→ Goal of the exercise
Scan the data below and copy each line where "criar" occurs.

------------------------

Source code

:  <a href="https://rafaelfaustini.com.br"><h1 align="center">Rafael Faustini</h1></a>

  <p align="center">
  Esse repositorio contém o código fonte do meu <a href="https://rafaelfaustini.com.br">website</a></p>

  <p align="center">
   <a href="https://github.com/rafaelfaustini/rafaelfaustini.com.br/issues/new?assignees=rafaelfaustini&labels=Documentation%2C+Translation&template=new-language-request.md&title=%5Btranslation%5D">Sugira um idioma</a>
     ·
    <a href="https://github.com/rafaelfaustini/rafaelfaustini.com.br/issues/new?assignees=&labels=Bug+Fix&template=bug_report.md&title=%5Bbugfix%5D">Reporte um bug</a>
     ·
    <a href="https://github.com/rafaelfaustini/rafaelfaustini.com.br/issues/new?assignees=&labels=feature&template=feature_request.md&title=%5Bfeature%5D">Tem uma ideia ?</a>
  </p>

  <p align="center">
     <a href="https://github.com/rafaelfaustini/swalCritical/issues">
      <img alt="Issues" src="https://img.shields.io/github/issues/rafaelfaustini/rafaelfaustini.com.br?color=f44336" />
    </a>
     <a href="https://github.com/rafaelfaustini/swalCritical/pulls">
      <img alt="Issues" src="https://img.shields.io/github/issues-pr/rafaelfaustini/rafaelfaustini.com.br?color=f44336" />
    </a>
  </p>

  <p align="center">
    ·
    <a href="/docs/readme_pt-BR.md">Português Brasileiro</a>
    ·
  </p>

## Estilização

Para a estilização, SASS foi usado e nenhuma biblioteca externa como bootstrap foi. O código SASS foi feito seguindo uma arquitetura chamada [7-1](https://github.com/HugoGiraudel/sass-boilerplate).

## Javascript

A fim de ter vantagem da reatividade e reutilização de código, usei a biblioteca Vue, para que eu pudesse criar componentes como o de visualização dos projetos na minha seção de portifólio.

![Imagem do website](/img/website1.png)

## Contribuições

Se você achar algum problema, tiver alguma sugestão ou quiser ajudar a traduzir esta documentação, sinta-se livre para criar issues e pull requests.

------------------------

→ The answer
A fim de ter vantagem da reatividade e reutilização de código, usei a biblioteca Vue, para que eu pudesse criar componentes como o de visualização dos projetos na minha seção de portifólio.
Se você achar algum problema, tiver alguma sugestão ou quiser ajudar a traduzir esta documentação, sinta-se livre para criar issues e pull requests.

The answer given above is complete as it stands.